Thank you. (Operator Instructions). Our first question comes from the line of John Heinbockel with Guggenheim. Please go ahead.
Hi, Larry. So a strategic question. When you think about Specialty Connect, how is that starting to impact your dialogue with potential customers? And with that in mind, how do you think that will impact your ability to reduce drug spend, and does it become a game-changer in terms of market share on the PBM side with new accounts? Larry J. Merlo: Good morning, John. I’ll start and then I think Jon will probably jump in as well. And I think that we really have a surround sound specialty program, okay. I mean we highlighted Specialty Connect this morning and I think that’s one important component, but I think our ability to not just manage the specialty drug but manage the specialty patient I think is what is the real differentiator in the marketplace. And I’ll let Jon pick up from there and talk about the various ways we’re doing that. Jonathan C. Roberts: Yes, so John as I talk to clients about Specialty Connect, what they really like is opening up the access because specialty has historically been a mail order only access for their members with some retail outlets but not really that accessible. And as clients become more focused on it, they’re really excited about this capability and they think of it like Maintenance Choice that as you know has been very successful in the marketplace. And one of our customers is also a physician, so as we talk to physicians they like the fact that we’re opening up convenience for their patients. And specialty today has its business with our PBM clients but there’s also a big open market in Medicare and fee-for-service Medicaid that again physicians have the ability to influence where those members go. So we expect to grow within our PBM base through clients selecting us because of these integrated capabilities but we also believe we’re going to get a disproportionate amount of referrals from physicians as well.
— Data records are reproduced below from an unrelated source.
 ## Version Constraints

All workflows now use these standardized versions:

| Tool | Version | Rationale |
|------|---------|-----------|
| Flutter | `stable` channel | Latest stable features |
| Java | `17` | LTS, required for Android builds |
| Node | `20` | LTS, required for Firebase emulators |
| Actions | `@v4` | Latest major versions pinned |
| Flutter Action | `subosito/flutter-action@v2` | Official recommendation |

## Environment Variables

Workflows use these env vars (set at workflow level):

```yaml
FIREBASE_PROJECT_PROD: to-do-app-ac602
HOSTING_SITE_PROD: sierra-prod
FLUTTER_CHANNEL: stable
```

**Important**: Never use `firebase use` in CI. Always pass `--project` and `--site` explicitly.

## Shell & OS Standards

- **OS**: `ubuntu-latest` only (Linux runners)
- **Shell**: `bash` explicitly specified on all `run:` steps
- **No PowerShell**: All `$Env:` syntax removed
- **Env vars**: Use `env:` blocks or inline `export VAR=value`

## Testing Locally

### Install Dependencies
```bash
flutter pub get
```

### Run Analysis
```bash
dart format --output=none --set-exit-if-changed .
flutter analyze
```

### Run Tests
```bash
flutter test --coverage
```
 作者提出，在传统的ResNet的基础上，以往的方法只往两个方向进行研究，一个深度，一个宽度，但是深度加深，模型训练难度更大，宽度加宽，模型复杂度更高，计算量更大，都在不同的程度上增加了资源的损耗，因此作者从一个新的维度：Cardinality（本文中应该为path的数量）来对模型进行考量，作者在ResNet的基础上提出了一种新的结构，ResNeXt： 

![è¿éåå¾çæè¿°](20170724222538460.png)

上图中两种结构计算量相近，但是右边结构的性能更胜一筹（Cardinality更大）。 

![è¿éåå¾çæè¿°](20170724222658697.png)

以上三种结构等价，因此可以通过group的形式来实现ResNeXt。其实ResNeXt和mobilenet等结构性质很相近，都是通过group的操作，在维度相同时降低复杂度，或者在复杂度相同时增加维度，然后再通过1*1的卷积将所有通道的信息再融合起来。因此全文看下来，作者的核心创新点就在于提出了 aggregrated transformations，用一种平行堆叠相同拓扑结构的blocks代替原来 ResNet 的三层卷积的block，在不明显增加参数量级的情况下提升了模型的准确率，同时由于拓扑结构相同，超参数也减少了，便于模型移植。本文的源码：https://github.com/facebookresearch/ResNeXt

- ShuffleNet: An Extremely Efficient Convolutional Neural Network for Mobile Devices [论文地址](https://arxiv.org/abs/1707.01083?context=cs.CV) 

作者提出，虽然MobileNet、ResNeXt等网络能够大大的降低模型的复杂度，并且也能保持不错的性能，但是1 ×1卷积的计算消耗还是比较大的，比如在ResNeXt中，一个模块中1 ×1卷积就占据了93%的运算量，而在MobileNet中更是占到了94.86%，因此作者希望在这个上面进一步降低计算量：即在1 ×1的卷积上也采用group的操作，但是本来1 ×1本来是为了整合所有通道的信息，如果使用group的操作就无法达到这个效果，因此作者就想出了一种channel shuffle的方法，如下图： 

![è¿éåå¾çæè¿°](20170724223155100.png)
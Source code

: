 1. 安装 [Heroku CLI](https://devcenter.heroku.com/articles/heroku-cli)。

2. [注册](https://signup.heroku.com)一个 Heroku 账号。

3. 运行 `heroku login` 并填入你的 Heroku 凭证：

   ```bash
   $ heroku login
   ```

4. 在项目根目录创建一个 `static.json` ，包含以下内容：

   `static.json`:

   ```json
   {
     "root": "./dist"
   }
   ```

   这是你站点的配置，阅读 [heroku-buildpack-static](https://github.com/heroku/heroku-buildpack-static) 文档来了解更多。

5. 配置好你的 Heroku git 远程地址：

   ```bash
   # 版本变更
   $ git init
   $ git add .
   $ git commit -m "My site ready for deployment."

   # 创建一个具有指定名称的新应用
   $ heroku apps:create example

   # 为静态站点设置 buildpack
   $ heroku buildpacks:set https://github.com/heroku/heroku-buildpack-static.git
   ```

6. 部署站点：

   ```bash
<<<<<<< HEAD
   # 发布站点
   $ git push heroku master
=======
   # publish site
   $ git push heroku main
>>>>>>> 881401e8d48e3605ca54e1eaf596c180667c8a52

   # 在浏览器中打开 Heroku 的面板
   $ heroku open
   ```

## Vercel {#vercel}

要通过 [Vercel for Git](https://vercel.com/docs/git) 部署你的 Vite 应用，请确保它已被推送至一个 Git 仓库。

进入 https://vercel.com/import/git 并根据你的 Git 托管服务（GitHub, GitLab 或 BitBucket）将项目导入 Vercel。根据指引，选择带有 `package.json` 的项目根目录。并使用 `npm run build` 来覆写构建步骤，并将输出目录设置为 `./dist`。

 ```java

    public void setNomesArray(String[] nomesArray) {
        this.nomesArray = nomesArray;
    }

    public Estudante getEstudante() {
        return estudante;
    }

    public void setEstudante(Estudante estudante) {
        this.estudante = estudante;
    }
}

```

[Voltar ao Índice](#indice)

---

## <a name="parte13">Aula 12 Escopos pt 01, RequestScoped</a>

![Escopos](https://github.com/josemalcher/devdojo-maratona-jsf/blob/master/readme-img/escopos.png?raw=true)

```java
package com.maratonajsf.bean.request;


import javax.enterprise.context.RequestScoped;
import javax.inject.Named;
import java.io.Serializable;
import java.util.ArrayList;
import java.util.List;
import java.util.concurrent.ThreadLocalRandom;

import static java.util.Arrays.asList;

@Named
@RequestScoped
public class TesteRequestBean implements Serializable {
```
Okay. How much of an issue is compliance in that business and therefore is that a significant opportunity on the broader cost side? Jonathan C. Roberts: As you look at it adherence – when you say compliance, I’m thinking adherence to the medication.
Yes. Jonathan C. Roberts: Historically, retail has performed very much under what traditional specialty pharmacies have been able to perform at. And with Specialty Connect we have achieved the same levels of adherence with our Specialty Connect patients that we have with our specialty pharmacies because we’re able to connect all the clinical capabilities and back-ins of specialty. I know that is a concern that pharma had when we talked to them, but we’ve showed them results and have actually demonstrated an even higher level of adherence because now patients can select which channel they go to. So, we think we’ve solved that and that’s a real benefit.
Okay, thank you. Larry J. Merlo: Thanks, John.
Our next question comes from the line of Robert Jones with Goldman Sachs. Please go ahead.
Thanks for the questions. Larry, I want to go back to your comments on prescription utilization. You touched on a little bit of what you were seeing from ACA and Medicaid expansion. As I look at the script growth in the quarter 3.9% exceeding the guidance, it looks like the guide for the next quarter is 3.75% to 4.75%, so a little bit of acceleration. Could you maybe just parse out a little bit what you’re seeing from ACA but also from the broader market utilization? Larry J. Merlo: Bob, I think the broader market I think we’re seeing utilization pretty flat I think from the exchanges I think as had previously talked, I think we’re seeing more of a benefit coming out of the Medicaid expansion. I think there’s still some uncertainty as we mentioned in our prepared remarks in terms of when you look at the exchange population, just how many of those are incremental to health insurance coverage. So I think we’ve talked about the fact that we see '14 as a transition year. As we mentioned earlier, we do believe there is a modest benefit more of it coming from Medicaid in '14 but I think that we certainly see this ramping up as we move into '15 and beyond.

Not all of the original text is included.